"The Magic Flute" bei Sellars' Mozart-Festival
Sophiline Cheam Shapiro
Die "Zauberflöte" auf kambodschanischer Sicht: glitzern Kostüme aus Blattgold, Göttinnen tanzen durch die Luft, weise Schlangen tauchen auf und die traditionelle Musik wird mit der jüngsten Vergangenheit verknüpft. Zu erleben bei New Crowned Hope.
8. April 2017, 21:58
Peter Sellars über Sophiline Cheam Shapiro
Sie sind eine Gruppe von 28 Sängern, Musikern und Tänzern namens "Pamina Devi". Standort Phnom Penh, Kambodscha. Allesamt Absolventen der Königlichen Universität der Schönen Künste und der Abteilung für Schauspiel. Im vergangenen Februar hat die Gruppe im Chenla Theater, mitten in der Hauptstadt, ihr Stück aufgeführt, "ein neues Tanztheater", wie sie es stolz nennen: "Mozarts Magic Flute Revisited".
Begeisterung in Kambodscha
Das kambodschanische Publikum war begeistert und er glücklich, erzählt Proeung Pruon, einer der Musiker von "Pamina Devi". Er spielt das traditionelle Instrument seines Landes, das "Roneat Tong", ein Xylophon aus Bambushölzern, mit Wachs und Leder zusammengezurrt.
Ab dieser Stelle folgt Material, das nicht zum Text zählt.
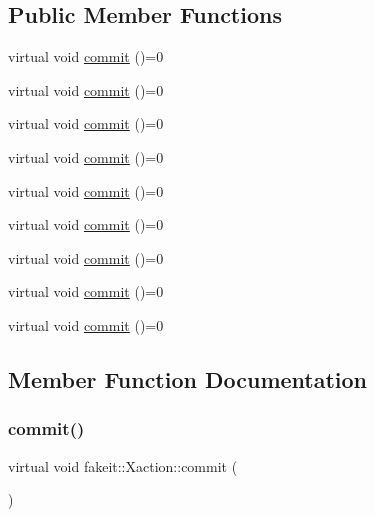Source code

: \subsection*{Public Member Functions}
\begin{DoxyCompactItemize}
\item 
virtual void \mbox{\hyperlink{structfakeit_1_1Xaction_a4822c4b2af0477ae8271a021874224c0}{commit}} ()=0
\item 
virtual void \mbox{\hyperlink{structfakeit_1_1Xaction_a4822c4b2af0477ae8271a021874224c0}{commit}} ()=0
\item 
virtual void \mbox{\hyperlink{structfakeit_1_1Xaction_a4822c4b2af0477ae8271a021874224c0}{commit}} ()=0
\item 
virtual void \mbox{\hyperlink{structfakeit_1_1Xaction_a4822c4b2af0477ae8271a021874224c0}{commit}} ()=0
\item 
virtual void \mbox{\hyperlink{structfakeit_1_1Xaction_a4822c4b2af0477ae8271a021874224c0}{commit}} ()=0
\item 
virtual void \mbox{\hyperlink{structfakeit_1_1Xaction_a4822c4b2af0477ae8271a021874224c0}{commit}} ()=0
\item 
virtual void \mbox{\hyperlink{structfakeit_1_1Xaction_a4822c4b2af0477ae8271a021874224c0}{commit}} ()=0
\item 
virtual void \mbox{\hyperlink{structfakeit_1_1Xaction_a4822c4b2af0477ae8271a021874224c0}{commit}} ()=0
\item 
virtual void \mbox{\hyperlink{structfakeit_1_1Xaction_a4822c4b2af0477ae8271a021874224c0}{commit}} ()=0
\end{DoxyCompactItemize}


\subsection{Member Function Documentation}
\mbox{\label{structfakeit_1_1Xaction_a4822c4b2af0477ae8271a021874224c0}} 
\subsubsection{\texorpdfstring{commit()}{commit()}\hspace{0.1cm}{\footnotesize\ttfamily [1/9]}}
{\footnotesize\ttfamily virtual void fakeit\+::\+Xaction\+::commit (\begin{DoxyParamCaption}{ }\end{DoxyParamCaption})\hspace{0.3cm}{\ttfamily [pure virtual]}}




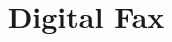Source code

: \documentclass[sigconf,nonacm,9pt]{acmart}
\begin{document}
\title{Digital Fax}

\author{}

\maketitle


\end{document}
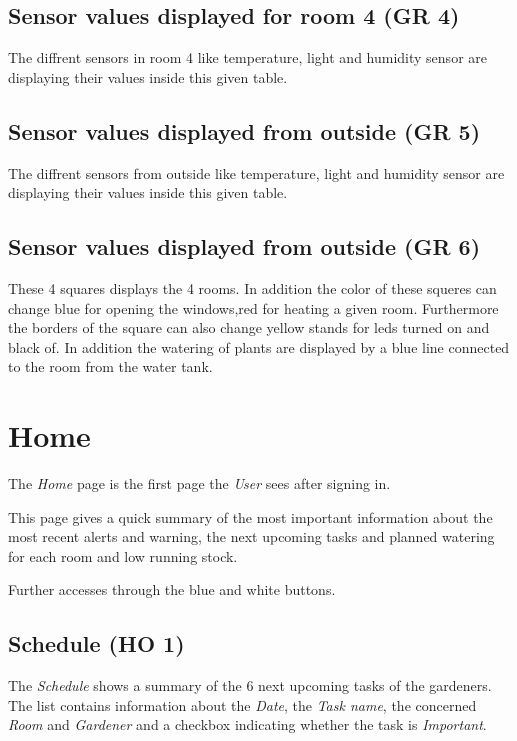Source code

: \subsection{Sensor values displayed for room 4 (GR 4)}
The diffrent sensors in room 4 like temperature, light and humidity sensor are
displaying their values inside this given table.

\subsection{Sensor values displayed from outside (GR 5)}
The diffrent sensors from outside like temperature, light and humidity sensor
are displaying their values inside this given table.

\subsection{Sensor values displayed from outside (GR 6)}
These 4 squares displays the 4 rooms. In addition the color of these squeres can
change blue for opening the windows,red for heating a given room. Furthermore
the borders of the square can also change yellow stands for leds turned on and
black of. In addition the watering of plants are displayed by a blue line
connected to the room from the water tank.



\newpage
\section{Home}
\label{sec:appendix_Home}
\mbox{} \par
\noindent{}

The \emph{Home} page is the first page the \emph{User} sees after signing in.

This page gives a quick summary of the most important information about the most
recent alerts and warning, the next upcoming tasks and planned watering for each
room and low running stock. 

Further accesses through the blue and white buttons.

\subsection{Schedule (HO 1)}
The \emph{Schedule} shows a summary of the 6 next upcoming tasks of the
gardeners. The list contains information about the \emph{Date}, the \emph{Task
name}, the concerned \emph{Room} and \emph{Gardener} and a checkbox indicating
whether the task is \emph{Important}.

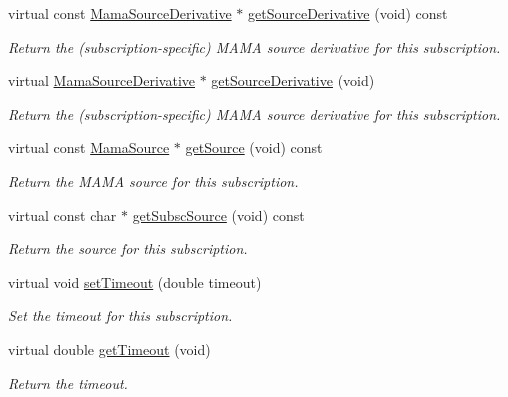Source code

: \begin{DoxyCompactItemize}
virtual const \hyperlink{classWombat_1_1MamaSourceDerivative}{MamaSourceDerivative} $\ast$ \hyperlink{classWombat_1_1MamaSubscription_a4cca73373dc01f55978d85a13147f564}{getSourceDerivative} (void) const 
\begin{DoxyCompactList}\small\item\em Return the (subscription-\/specific) MAMA source derivative for this subscription. \item\end{DoxyCompactList}\item 
virtual \hyperlink{classWombat_1_1MamaSourceDerivative}{MamaSourceDerivative} $\ast$ \hyperlink{classWombat_1_1MamaSubscription_a075b024887338dd46962c78101793888}{getSourceDerivative} (void)
\begin{DoxyCompactList}\small\item\em Return the (subscription-\/specific) MAMA source derivative for this subscription. \item\end{DoxyCompactList}\item 
virtual const \hyperlink{classWombat_1_1MamaSource}{MamaSource} $\ast$ \hyperlink{classWombat_1_1MamaSubscription_a9a81ca79c7a43953a39a001542388b4b}{getSource} (void) const 
\begin{DoxyCompactList}\small\item\em Return the MAMA source for this subscription. \item\end{DoxyCompactList}\item 
virtual const char $\ast$ \hyperlink{classWombat_1_1MamaSubscription_a4c768efb3ce3bff36c6bbe1ad8d8abb3}{getSubscSource} (void) const 
\begin{DoxyCompactList}\small\item\em Return the source for this subscription. \item\end{DoxyCompactList}\item 
virtual void \hyperlink{classWombat_1_1MamaSubscription_a6e29abd97a8821db4b0d2af7989d8549}{setTimeout} (double timeout)
\begin{DoxyCompactList}\small\item\em Set the timeout for this subscription. \item\end{DoxyCompactList}\item 
virtual double \hyperlink{classWombat_1_1MamaSubscription_a921e36bfd97a95056519c98c5c4d5947}{getTimeout} (void)
\begin{DoxyCompactList}\small\item\em Return the timeout. \item\end{DoxyCompactList}\item 

\end{DoxyCompactItemize}
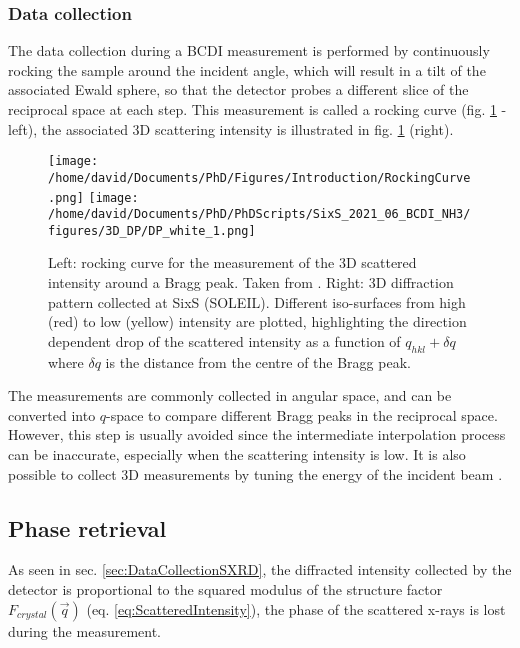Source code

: \subsubsection{Data collection} \label{sec:DataCollectionBCDI}

The data collection during a BCDI measurement is performed by continuously rocking the sample around the incident angle, which will result in a tilt of the associated Ewald sphere, so that the detector probes a different slice of the reciprocal space at each step.
This measurement is called a rocking curve (fig. \ref{fig:3DDP} - left), the associated 3D scattering intensity is illustrated in fig. \ref{fig:3DDP} (right).

\begin{figure}[!htb]
    \centering
    \texttt{[image: /home/david/Documents/PhD/Figures/Introduction/RockingCurve.png]}
    \texttt{[image: /home/david/Documents/PhD/PhDScripts/SixS\_2021\_06\_BCDI\_NH3/figures/3D\_DP/DP\_white\_1.png]}
    \caption{
    Left: rocking curve for the measurement of the 3D scattered intensity around a Bragg peak. Taken from \cite{Willmott}.
    Right: 3D diffraction pattern collected at SixS (SOLEIL).
    Different iso-surfaces from high (red) to low (yellow) intensity are plotted, highlighting the direction dependent drop of the scattered intensity as a function of $q_{hkl}+\delta q$ where $\delta q$ is the distance from the centre of the Bragg peak.
    }
    \label{fig:3DDP}
\end{figure}

The measurements are commonly collected in angular space, and can be converted into $q$-space to compare different Bragg peaks in the reciprocal space.
However, this step is usually avoided since the intermediate interpolation process can be inaccurate, especially when the scattering intensity is low.
It is also possible to collect 3D measurements by tuning the energy of the incident beam \parencite{Cornelius2011}.

\subsection{Phase retrieval}\label{sec:PhaseRetrieval}

As seen in sec. \ref{sec:DataCollectionSXRD}, the diffracted intensity collected by the detector is proportional to the squared modulus of the structure factor $F_{crystal}(\vec{q})$ (eq. \ref{eq:ScatteredIntensity}), the phase of the scattered x-rays is lost during the measurement.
Nach der Aufführung kamen die Leute aus dem Publikum angelaufen; sie klatschten und jubelten, erzählt der Musiker. Die Handlung von Mozarts "Magic Flute" gefiel ihnen, sie mochten den Tanz und die Musik.
"Magic Flute" in Schönbrunn
Peter Sellars freut sich über "The Magic Flute", das die kambodschanische Regisseurin und Choreografin Sophiline Cheam Shapiro auf die Bühne gebracht hat. Am 8. Dezember dieses Jahres wird sie dieses erste abendfüllende Ballett aus Kambodscha bei New Crowned Hope in Wien im Schönbrunner Schlosstheater zeigen.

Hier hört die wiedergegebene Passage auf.